The following diagram illustrates NCSA Mosaic for X accessing a server running on a PC.


Figure 7-2 Accessing The MS Windows HTTPD Server.

This example is meant to illustrate the installation of a WWW server. In practice the server software is likely to run on a more robust system than a PC running MS DOS, such as a Unix or Windows NT system.

Server Configuration Files

World-Wide Web server software will normally have a configuration file which is used to:

As WWW develops, additional features will be provided in the server software and the configuration files are likely to grow in complexity. An example of a simple configuration file is shown below.

map / file:/apps/WWW/homepage.html
map /* file:/apps/WWW/*
pass file:/apps/WWW/*
fail *
Figure 7-3 A Simple httpd.conf Configuration File

Figure 7-3 shows a simple configuration file for the CERN httpd server. Line 2 specifies that files located under the directory /apps/WWW should be available to the WWW server software. Line 1 specifies that file /apps/WWW/homepage.html is the default file to be displayed when the WWW server is accessed.

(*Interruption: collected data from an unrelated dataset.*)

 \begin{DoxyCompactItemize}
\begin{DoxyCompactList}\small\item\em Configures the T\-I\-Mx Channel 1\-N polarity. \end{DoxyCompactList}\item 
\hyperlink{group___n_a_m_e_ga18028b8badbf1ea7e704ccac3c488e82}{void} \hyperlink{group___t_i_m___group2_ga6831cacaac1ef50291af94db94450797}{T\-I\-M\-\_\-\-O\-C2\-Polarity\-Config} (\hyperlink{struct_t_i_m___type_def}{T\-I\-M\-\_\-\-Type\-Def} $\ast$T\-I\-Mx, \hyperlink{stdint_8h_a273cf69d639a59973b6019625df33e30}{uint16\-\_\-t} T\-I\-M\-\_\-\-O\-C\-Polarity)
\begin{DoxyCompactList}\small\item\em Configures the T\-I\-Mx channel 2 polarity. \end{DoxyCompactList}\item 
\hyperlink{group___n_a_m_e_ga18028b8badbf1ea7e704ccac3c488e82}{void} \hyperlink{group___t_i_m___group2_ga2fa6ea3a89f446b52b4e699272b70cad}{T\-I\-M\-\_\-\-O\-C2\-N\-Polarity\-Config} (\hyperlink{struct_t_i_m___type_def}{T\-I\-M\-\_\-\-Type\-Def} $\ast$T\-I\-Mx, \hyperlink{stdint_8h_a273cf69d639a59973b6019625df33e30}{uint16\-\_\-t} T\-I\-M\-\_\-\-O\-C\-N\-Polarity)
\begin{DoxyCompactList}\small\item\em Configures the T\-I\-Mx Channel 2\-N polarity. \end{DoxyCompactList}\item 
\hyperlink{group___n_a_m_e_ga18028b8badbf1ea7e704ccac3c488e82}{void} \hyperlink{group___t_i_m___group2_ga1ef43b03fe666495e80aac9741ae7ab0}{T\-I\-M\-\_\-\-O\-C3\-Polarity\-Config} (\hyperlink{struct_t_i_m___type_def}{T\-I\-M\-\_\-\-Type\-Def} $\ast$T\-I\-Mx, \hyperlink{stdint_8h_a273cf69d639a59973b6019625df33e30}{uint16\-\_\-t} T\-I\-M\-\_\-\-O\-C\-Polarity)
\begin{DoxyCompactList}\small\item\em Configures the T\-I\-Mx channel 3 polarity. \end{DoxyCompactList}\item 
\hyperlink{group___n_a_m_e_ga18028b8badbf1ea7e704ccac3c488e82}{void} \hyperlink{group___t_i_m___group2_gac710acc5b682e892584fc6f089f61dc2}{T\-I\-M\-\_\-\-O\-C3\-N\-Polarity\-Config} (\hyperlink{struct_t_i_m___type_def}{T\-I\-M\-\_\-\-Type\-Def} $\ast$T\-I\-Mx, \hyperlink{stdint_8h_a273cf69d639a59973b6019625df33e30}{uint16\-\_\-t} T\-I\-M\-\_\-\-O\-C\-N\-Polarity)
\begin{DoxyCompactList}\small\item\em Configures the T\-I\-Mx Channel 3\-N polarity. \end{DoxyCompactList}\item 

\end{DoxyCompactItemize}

protection prot-proxy { # Part 1
serverid www.leeds.ac.uk
mask @(129.11.*.*)
}
protect http:* prot-proxy # Part 2
protect gopher:* prot-proxy
protect ftp:* prot-proxy
protect wais:* prot-proxy

pass http:* # Part 3
pass gopher:*
pass ftp:*
pass wais:*

Exec /cgi-bin/ucs/* /apps/WWW/cgi-bin/ucs/* # Part 4
Exec /cgi-bin/bionet/* /apps/WWW/cgi-bin/bionet/*
Exec /cgi-bin/bmb/* /apps/WWW/cgi-bin/bmb/*

map / file:/apps/WWW/homepage.html # Part 5
map /* file:/apps/WWW/*
pass file:/apps/WWW/*
fail *

AccessLog /var/adm/httpd.log # Part 6
LogFormat Common
LogTime LocalTime

Caching On # Part 7
CacheRoot /usr/info/WWW_cache
CacheSize 300
CacheAccessLog /var/adm/httpd_cache.log

# Delete files from cache after specified number of days
CacheClean http:* 10 Days
CacheClean gopher:* 10 Days
CacheClean wais:* 10 Days
CacheClean ftp:* 10 Days

# Don't cache local files # Part 8
NoCaching http://*.leeds.ac.uk/*

# If a file hasn't been accessed within the last specified
# number of days delete from cache
CacheUnused * 5 days
CacheUnused http://info.cern.ch/* 10 days
CacheUnused http://www.ncsa.uiuc.edu/* 10 days

# ensure dynamically changing documents are only kept for short
# periods e.g. one modified 10 days ago will only last 2 days
CacheLastModifiedFactor 0.2

# If a file was retrieved more than 5 days ago do a
# 'conditional get' request to the source server to check
# that it hasn't been updated in the meantime.
CacheRefreshInterval http://* 5 days
CacheRefreshInterval gopher://* 5 days
CacheRefreshInterval ftp://* 5 days

# CacheDefaultExpiry ensures that Gopher and FTP files are
# cached. The default is 0 which is what we want for http
# documents with neither an expiry nor a last-modified stamp.
CacheDefaultExpiry ftp://* 5 days
CacheDefaultExpiry gopher://* 5 days

# Remove unwanted cached files daily at 3 am (garbage collection).
Gc On
GcDailyGc 3:00
Figure 7-4 A httpd.conf Configuration File

Figure 7-4 shows another configuration file (this is for illustrative purposes - some options may have been superceeded). The various features are summarised below:

Parts 1 and 2 provides a mechanism for ensuring that the proxy gateway cannot be accessed from outside the local domain. Without these options it would be possible for a browser on an external system to use the proxy gateway to gain access to files which are restricted to local use.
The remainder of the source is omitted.